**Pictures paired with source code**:
....

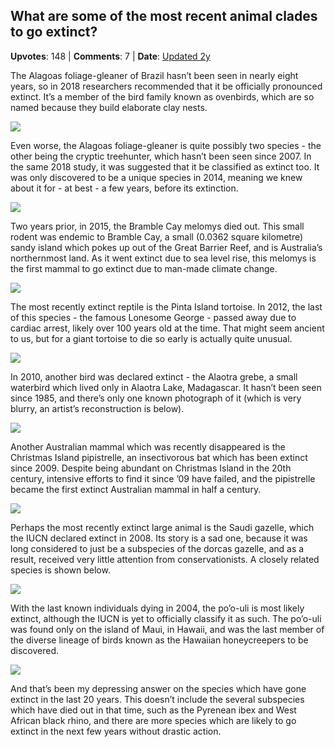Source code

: ## What are some of the most recent animal clades to go extinct?
    
**Upvotes**: 148 | **Comments**: 7 | **Date**: [Updated 2y](https://www.quora.com/What-are-some-of-the-most-recent-animal-clades-to-go-extinct/answer/Gary-Meaney)

The Alagoas foliage-gleaner of Brazil hasn’t been seen in nearly eight years, so in 2018 researchers recommended that it be officially pronounced extinct. It’s a member of the bird family known as ovenbirds, which are so named because they build elaborate clay nests.

![](https://qph.fs.quoracdn.net/main-qimg-dd6577ea9211f427b557a85b7ef51601-lq)

Even worse, the Alagoas foliage-gleaner is quite possibly two species - the other being the cryptic treehunter, which hasn’t been seen since 2007. In the same 2018 study, it was suggested that it be classified as extinct too. It was only discovered to be a unique species in 2014, meaning we knew about it for - at best - a few years, before its extinction.

![](https://qph.fs.quoracdn.net/main-qimg-94fe5b35f358f88ca63da00bd5ae68e8-lq)

Two years prior, in 2015, the Bramble Cay melomys died out. This small rodent was endemic to Bramble Cay, a small (0.0362 square kilometre) sandy island which pokes up out of the Great Barrier Reef, and is Australia’s northernmost land. As it went extinct due to sea level rise, this melomys is the first mammal to go extinct due to man-made climate change.

![](https://qph.fs.quoracdn.net/main-qimg-cb6f92059066a8076c1dd48705f25d18-lq)

The most recently extinct reptile is the Pinta Island tortoise. In 2012, the last of this species - the famous Lonesome George - passed away due to cardiac arrest, likely over 100 years old at the time. That might seem ancient to us, but for a giant tortoise to die so early is actually quite unusual.

![](https://qph.fs.quoracdn.net/main-qimg-06b7a091cbc8599bba1702f518837905-lq)

In 2010, another bird was declared extinct - the Alaotra grebe, a small waterbird which lived only in Alaotra Lake, Madagascar. It hasn’t been seen since 1985, and there’s only one known photograph of it (which is very blurry, an artist’s reconstruction is below).

![](https://qph.fs.quoracdn.net/main-qimg-960f6409d60a243d8439ac39dc22bf90-pjlq)

Another Australian mammal which was recently disappeared is the Christmas Island pipistrelle, an insectivorous bat which has been extinct since 2009\. Despite being abundant on Christmas Island in the 20th century, intensive efforts to find it since ’09 have failed, and the pipistrelle became the first extinct Australian mammal in half a century.

![](https://qph.fs.quoracdn.net/main-qimg-b244ef847a632f2dfef5f1adcca381d6-lq)

Perhaps the most recently extinct large animal is the Saudi gazelle, which the IUCN declared extinct in 2008. Its story is a sad one, because it was long considered to just be a subspecies of the dorcas gazelle, and as a result, received very little attention from conservationists. A closely related species is shown below.

![](https://qph.fs.quoracdn.net/main-qimg-0c01707f5e48092cdf7620b47a61de15-lq)

With the last known individuals dying in 2004, the po’o-uli is most likely extinct, although the IUCN is yet to officially classify it as such. The po’o-uli was found only on the island of Maui, in Hawaii, and was the last member of the diverse lineage of birds known as the Hawaiian honeycreepers to be discovered.

![](https://qph.fs.quoracdn.net/main-qimg-76d2a8a594524dc98c1e55a9200b2076-lq)

And that’s been my depressing answer on the species which have gone extinct in the last 20 years. This doesn’t include the several subspecies which have died out in that time, such as the Pyrenean ibex and West African black rhino, and there are more species which are likely to go extinct in the next few years without drastic action.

....

**WHAT NEEDS TO BE DONE**: Set down the entries exactly as they appear, with every picture left out.

**TASK OUTPUT**:
Source code

: ## What are some of the most recent animal clades to go extinct?
    
**Upvotes**: 148 | **Comments**: 7 | **Date**: [Updated 2y](https://www.quora.com/What-are-some-of-the-most-recent-animal-clades-to-go-extinct/answer/Gary-Meaney)

The Alagoas foliage-gleaner of Brazil hasn’t been seen in nearly eight years, so in 2018 researchers recommended that it be officially pronounced extinct. It’s a member of the bird family known as ovenbirds, which are so named because they build elaborate clay nests.

![](https://qph.fs.quoracdn.net/main-qimg-dd6577ea9211f427b557a85b7ef51601-lq)

Even worse, the Alagoas foliage-gleaner is quite possibly two species - the other being the cryptic treehunter, which hasn’t been seen since 2007. In the same 2018 study, it was suggested that it be classified as extinct too. It was only discovered to be a unique species in 2014, meaning we knew about it for - at best - a few years, before its extinction.

![](https://qph.fs.quoracdn.net/main-qimg-94fe5b35f358f88ca63da00bd5ae68e8-lq)

Two years prior, in 2015, the Bramble Cay melomys died out. This small rodent was endemic to Bramble Cay, a small (0.0362 square kilometre) sandy island which pokes up out of the Great Barrier Reef, and is Australia’s northernmost land. As it went extinct due to sea level rise, this melomys is the first mammal to go extinct due to man-made climate change.

![](https://qph.fs.quoracdn.net/main-qimg-cb6f92059066a8076c1dd48705f25d18-lq)

The most recently extinct reptile is the Pinta Island tortoise. In 2012, the last of this species - the famous Lonesome George - passed away due to cardiac arrest, likely over 100 years old at the time. That might seem ancient to us, but for a giant tortoise to die so early is actually quite unusual.

![](https://qph.fs.quoracdn.net/main-qimg-06b7a091cbc8599bba1702f518837905-lq)

In 2010, another bird was declared extinct - the Alaotra grebe, a small waterbird which lived only in Alaotra Lake, Madagascar. It hasn’t been seen since 1985, and there’s only one known photograph of it (which is very blurry, an artist’s reconstruction is below).

![](https://qph.fs.quoracdn.net/main-qimg-960f6409d60a243d8439ac39dc22bf90-pjlq)

Another Australian mammal which was recently disappeared is the Christmas Island pipistrelle, an insectivorous bat which has been extinct since 2009\. Despite being abundant on Christmas Island in the 20th century, intensive efforts to find it since ’09 have failed, and the pipistrelle became the first extinct Australian mammal in half a century.

![](https://qph.fs.quoracdn.net/main-qimg-b244ef847a632f2dfef5f1adcca381d6-lq)

Perhaps the most recently extinct large animal is the Saudi gazelle, which the IUCN declared extinct in 2008. Its story is a sad one, because it was long considered to just be a subspecies of the dorcas gazelle, and as a result, received very little attention from conservationists. A closely related species is shown below.

![](https://qph.fs.quoracdn.net/main-qimg-0c01707f5e48092cdf7620b47a61de15-lq)

With the last known individuals dying in 2004, the po’o-uli is most likely extinct, although the IUCN is yet to officially classify it as such. The po’o-uli was found only on the island of Maui, in Hawaii, and was the last member of the diverse lineage of birds known as the Hawaiian honeycreepers to be discovered.

![](https://qph.fs.quoracdn.net/main-qimg-76d2a8a594524dc98c1e55a9200b2076-lq)

And that’s been my depressing answer on the species which have gone extinct in the last 20 years. This doesn’t include the several subspecies which have died out in that time, such as the Pyrenean ibex and West African black rhino, and there are more species which are likely to go extinct in the next few years without drastic action.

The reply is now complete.